■ **Try it**
Here is the task for the listing below: output exactly the lines from the one containing "1. [OpenUserJS](https://openuserjs.org/users/baivong/scripts)" through the one containing "W kwarantannie jesteśmy", and leave out the pictures.

■ **Data for this task**
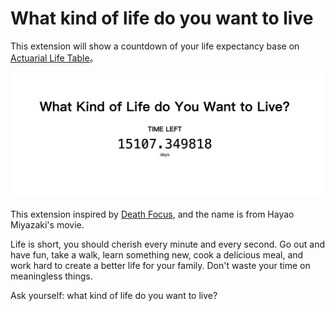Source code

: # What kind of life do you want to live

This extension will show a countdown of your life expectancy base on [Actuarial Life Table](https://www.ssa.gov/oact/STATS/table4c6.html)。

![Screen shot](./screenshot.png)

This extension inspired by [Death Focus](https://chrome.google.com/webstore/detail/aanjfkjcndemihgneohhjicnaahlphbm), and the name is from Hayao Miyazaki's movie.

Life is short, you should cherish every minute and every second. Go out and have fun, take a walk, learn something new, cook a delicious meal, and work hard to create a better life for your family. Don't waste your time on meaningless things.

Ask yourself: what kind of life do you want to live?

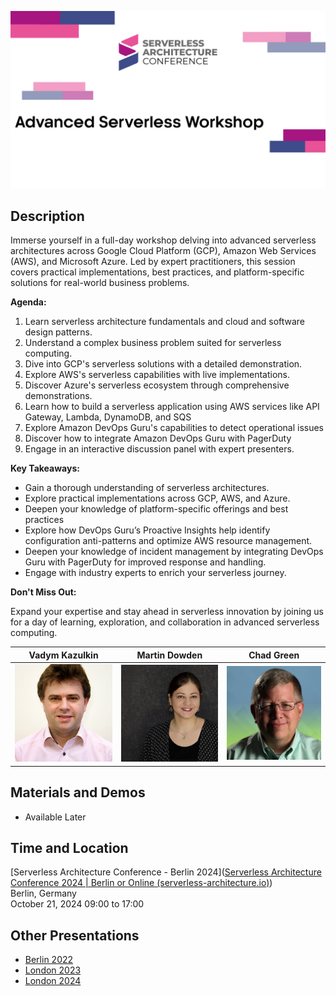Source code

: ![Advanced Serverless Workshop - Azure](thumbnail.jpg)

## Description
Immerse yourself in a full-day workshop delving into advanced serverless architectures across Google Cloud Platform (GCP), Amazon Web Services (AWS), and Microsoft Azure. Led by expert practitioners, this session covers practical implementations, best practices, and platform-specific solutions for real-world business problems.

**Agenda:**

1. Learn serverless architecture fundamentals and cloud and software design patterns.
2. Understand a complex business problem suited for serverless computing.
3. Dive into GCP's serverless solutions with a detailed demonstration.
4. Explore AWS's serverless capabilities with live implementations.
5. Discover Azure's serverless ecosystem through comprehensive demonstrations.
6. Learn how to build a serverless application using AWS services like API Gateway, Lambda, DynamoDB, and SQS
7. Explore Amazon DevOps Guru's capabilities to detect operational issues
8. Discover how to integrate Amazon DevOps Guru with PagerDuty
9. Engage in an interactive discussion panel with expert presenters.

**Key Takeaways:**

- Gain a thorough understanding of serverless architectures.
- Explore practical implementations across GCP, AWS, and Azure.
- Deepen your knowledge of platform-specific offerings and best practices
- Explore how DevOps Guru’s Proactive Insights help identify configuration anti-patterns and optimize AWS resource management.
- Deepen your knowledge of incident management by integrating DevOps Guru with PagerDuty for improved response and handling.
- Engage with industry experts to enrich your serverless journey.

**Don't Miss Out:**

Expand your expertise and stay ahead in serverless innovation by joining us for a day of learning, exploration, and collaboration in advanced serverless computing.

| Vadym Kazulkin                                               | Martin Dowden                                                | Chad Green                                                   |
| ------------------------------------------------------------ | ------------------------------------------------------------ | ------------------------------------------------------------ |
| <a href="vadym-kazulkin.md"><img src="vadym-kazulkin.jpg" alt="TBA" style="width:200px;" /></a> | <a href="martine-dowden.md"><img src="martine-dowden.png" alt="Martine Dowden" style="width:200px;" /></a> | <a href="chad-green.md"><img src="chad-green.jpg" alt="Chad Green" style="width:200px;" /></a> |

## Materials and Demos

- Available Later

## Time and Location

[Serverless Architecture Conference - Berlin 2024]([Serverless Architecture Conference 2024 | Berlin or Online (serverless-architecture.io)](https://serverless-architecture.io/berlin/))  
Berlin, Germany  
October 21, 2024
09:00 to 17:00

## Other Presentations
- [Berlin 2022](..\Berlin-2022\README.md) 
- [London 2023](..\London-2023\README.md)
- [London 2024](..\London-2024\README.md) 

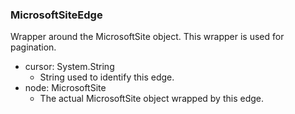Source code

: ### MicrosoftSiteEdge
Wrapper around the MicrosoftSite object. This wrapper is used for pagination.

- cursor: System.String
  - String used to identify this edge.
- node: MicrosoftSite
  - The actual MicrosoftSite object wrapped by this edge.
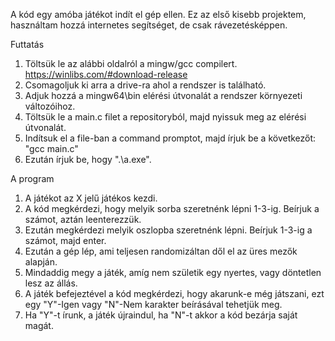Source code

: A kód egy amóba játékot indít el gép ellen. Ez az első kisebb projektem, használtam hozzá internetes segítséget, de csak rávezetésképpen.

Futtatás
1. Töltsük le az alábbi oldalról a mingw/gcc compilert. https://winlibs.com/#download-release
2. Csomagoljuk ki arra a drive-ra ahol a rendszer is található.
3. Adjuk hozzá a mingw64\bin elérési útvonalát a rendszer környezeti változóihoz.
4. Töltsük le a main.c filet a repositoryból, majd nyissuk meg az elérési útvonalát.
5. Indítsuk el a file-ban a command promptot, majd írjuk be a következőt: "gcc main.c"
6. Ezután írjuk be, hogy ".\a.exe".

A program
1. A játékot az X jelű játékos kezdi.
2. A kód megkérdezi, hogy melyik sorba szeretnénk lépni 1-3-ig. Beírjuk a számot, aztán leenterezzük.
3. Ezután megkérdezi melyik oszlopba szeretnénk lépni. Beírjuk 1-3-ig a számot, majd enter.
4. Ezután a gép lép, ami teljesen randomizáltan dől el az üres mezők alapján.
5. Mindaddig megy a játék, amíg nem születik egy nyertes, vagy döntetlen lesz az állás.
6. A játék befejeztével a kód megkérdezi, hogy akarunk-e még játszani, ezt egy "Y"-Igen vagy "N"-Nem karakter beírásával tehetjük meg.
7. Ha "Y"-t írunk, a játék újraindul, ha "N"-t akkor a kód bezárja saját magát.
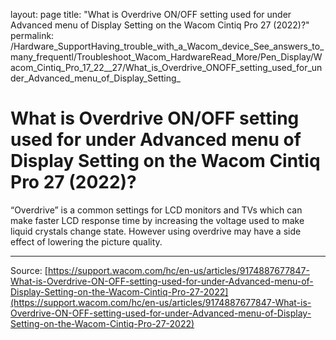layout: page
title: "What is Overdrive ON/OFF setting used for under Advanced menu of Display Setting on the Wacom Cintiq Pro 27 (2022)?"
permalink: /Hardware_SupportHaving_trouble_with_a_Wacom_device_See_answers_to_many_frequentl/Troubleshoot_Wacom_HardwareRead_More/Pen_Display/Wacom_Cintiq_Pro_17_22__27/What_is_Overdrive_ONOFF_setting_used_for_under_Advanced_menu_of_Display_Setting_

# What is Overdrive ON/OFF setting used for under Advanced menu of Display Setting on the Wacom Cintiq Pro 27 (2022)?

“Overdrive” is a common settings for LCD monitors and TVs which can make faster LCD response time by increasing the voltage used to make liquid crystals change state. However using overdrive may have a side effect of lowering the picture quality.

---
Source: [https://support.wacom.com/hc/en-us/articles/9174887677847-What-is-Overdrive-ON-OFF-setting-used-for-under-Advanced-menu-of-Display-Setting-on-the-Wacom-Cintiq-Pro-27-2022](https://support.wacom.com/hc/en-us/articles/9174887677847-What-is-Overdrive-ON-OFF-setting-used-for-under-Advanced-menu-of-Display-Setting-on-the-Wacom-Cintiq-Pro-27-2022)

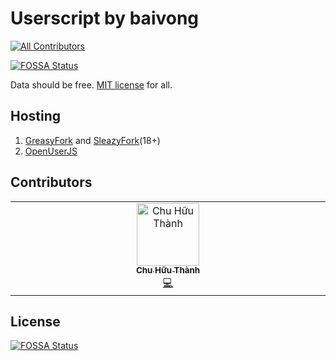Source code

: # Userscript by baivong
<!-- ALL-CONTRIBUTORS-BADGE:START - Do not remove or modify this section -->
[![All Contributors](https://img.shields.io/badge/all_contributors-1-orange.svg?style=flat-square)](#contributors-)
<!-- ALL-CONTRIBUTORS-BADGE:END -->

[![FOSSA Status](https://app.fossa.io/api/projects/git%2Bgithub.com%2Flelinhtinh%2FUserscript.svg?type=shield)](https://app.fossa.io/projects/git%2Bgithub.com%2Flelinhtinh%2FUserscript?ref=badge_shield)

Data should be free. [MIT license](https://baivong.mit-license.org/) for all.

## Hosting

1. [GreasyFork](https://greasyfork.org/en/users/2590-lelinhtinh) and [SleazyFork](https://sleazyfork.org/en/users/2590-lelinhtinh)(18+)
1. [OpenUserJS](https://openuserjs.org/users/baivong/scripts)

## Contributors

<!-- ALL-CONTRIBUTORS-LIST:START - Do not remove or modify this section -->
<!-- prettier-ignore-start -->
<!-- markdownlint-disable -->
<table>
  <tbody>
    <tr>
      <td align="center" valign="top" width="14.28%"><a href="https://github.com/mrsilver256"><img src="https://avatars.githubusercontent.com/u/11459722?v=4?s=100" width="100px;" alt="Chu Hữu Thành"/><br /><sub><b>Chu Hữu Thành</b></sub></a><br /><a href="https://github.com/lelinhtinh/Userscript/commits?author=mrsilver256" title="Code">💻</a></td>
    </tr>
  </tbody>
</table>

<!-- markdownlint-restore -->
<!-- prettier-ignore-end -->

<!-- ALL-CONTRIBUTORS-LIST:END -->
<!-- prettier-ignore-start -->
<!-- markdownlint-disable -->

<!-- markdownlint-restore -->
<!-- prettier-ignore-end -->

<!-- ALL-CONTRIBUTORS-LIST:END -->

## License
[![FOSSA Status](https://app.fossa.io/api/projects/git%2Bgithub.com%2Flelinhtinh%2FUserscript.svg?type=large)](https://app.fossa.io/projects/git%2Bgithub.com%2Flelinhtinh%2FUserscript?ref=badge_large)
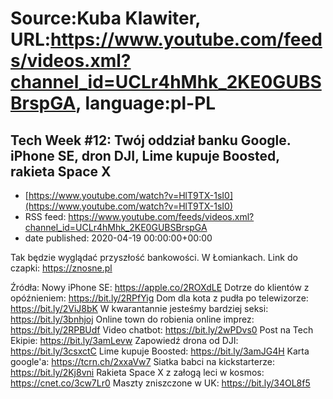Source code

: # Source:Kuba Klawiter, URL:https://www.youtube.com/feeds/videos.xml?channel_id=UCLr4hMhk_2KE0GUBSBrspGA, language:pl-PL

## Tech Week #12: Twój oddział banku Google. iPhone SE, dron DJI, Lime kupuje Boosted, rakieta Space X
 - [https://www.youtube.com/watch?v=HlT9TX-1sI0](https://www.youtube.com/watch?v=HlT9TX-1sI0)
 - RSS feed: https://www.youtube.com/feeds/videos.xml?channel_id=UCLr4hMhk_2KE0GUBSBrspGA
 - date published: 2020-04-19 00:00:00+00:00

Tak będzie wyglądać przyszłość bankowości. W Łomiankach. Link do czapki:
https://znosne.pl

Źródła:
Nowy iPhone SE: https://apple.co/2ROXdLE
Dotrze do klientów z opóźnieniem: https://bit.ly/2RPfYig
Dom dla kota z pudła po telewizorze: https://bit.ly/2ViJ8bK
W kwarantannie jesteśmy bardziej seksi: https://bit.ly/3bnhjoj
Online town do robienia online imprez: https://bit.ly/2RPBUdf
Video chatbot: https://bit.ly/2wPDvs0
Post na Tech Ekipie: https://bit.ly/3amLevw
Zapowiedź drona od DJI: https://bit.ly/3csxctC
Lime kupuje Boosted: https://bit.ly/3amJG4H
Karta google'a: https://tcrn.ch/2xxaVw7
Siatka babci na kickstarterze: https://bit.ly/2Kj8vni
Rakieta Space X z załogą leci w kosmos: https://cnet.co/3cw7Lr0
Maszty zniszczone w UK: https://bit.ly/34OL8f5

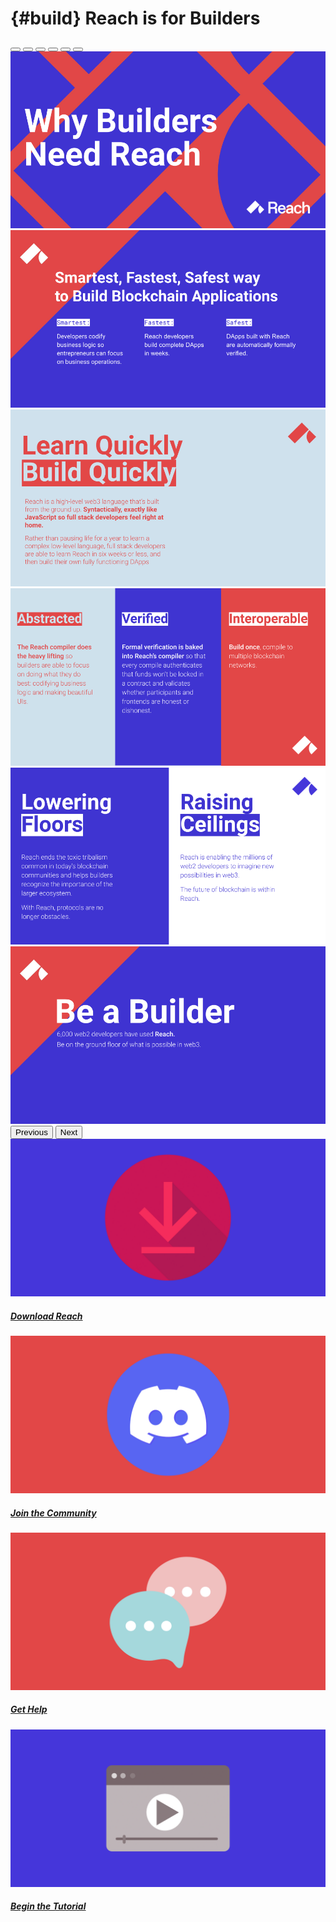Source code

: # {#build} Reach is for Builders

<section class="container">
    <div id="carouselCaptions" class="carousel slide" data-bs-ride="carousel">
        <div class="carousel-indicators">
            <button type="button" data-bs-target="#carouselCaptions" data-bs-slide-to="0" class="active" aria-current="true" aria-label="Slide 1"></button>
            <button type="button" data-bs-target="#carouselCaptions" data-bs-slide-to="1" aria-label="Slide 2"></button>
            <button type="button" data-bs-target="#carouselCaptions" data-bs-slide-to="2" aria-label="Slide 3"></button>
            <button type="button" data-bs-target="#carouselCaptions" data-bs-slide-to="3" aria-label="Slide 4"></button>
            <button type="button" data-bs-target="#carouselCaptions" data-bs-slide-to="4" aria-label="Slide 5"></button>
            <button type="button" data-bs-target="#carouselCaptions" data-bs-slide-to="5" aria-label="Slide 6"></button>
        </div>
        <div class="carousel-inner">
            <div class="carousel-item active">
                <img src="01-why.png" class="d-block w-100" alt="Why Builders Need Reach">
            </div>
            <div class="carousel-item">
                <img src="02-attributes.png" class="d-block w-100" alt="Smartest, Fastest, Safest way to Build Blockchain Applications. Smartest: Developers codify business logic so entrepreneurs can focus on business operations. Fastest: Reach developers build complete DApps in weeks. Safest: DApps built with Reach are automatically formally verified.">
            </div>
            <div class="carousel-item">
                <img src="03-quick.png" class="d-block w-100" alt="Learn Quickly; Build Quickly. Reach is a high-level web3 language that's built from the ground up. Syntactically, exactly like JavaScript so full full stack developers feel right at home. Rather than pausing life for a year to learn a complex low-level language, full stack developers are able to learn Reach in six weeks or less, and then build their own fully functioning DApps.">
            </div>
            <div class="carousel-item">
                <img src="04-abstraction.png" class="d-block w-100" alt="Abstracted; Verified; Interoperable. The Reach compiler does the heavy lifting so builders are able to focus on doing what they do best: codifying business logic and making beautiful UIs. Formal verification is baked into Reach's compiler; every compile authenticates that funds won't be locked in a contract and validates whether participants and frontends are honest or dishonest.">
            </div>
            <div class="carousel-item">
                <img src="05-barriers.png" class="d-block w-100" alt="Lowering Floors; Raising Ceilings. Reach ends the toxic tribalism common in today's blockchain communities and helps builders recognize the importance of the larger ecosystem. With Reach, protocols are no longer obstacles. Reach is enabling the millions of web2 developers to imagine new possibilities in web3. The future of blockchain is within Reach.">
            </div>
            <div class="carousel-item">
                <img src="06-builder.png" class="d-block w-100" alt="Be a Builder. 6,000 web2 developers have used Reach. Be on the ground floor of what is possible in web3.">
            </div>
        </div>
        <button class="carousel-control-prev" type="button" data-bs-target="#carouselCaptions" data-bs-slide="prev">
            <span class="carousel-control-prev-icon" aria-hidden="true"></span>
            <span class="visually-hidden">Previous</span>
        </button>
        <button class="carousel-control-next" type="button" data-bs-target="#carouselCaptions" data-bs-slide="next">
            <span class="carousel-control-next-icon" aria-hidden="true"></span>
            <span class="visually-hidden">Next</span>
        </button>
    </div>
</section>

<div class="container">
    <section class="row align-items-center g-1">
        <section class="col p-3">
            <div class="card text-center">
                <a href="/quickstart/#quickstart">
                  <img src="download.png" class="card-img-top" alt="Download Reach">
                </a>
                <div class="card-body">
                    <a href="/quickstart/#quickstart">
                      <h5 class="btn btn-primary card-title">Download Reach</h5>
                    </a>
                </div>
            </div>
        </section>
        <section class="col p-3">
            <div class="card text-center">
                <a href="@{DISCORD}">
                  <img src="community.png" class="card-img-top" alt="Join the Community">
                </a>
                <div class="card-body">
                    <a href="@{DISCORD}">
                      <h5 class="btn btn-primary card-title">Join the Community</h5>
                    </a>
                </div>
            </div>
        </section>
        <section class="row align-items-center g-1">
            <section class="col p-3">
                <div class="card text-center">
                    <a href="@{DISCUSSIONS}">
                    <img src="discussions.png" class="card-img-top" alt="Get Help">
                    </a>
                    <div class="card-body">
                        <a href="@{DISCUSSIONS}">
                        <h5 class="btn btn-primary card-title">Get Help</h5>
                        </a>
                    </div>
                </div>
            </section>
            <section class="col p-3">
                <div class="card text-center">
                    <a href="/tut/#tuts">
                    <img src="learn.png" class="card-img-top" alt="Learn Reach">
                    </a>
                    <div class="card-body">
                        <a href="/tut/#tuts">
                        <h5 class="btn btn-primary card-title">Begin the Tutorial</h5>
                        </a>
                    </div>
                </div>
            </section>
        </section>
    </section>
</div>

■ **Result for this exercise**
1. [OpenUserJS](https://openuserjs.org/users/baivong/scripts)

## Contributors

<!-- ALL-CONTRIBUTORS-LIST:START - Do not remove or modify this section -->
<!-- prettier-ignore-start -->
<!-- markdownlint-disable -->
<table>
  <tbody>
    <tr>
      <td align="center" valign="top" width="14.28%"><a href="https://github.com/mrsilver256"><img src="https://avatars.githubusercontent.com/u/11459722?v=4?s=100" width="100px;" alt="Chu Hữu Thành"/><br /><sub><b>Chu Hữu Thành</b></sub></a><br /><a href="https://github.com/lelinhtinh/Userscript/commits?author=mrsilver256" title="Code">💻</a></td>
    </tr>
  </tbody>
</table>

<!-- markdownlint-restore -->
<!-- prettier-ignore-end -->

<!-- ALL-CONTRIBUTORS-LIST:END -->
<!-- prettier-ignore-start -->
<!-- markdownlint-disable -->

<!-- markdownlint-restore -->
<!-- prettier-ignore-end -->

<!-- ALL-CONTRIBUTORS-LIST:END -->

## License
[![FOSSA Status](https://app.fossa.io/api/projects/git%2Bgithub.com%2Flelinhtinh%2FUserscript.svg?type=large)](https://app.fossa.io/projects/git%2Bgithub.com%2Flelinhtinh%2FUserscript?ref=badge_large)
Source code

: # Source:Kuba Klawiter, URL:https://www.youtube.com/feeds/videos.xml?channel_id=UCLr4hMhk_2KE0GUBSBrspGA, language:pl-PL

## Tech Week #12: Twój oddział banku Google. iPhone SE, dron DJI, Lime kupuje Boosted, rakieta Space X
 - [https://www.youtube.com/watch?v=HlT9TX-1sI0](https://www.youtube.com/watch?v=HlT9TX-1sI0)
 - RSS feed: https://www.youtube.com/feeds/videos.xml?channel_id=UCLr4hMhk_2KE0GUBSBrspGA
 - date published: 2020-04-19 00:00:00+00:00

Tak będzie wyglądać przyszłość bankowości. W Łomiankach. Link do czapki:
https://znosne.pl

Źródła:
Nowy iPhone SE: https://apple.co/2ROXdLE
Dotrze do klientów z opóźnieniem: https://bit.ly/2RPfYig
Dom dla kota z pudła po telewizorze: https://bit.ly/2ViJ8bK
W kwarantannie jesteśmy bardziej seksi: https://bit.ly/3bnhjoj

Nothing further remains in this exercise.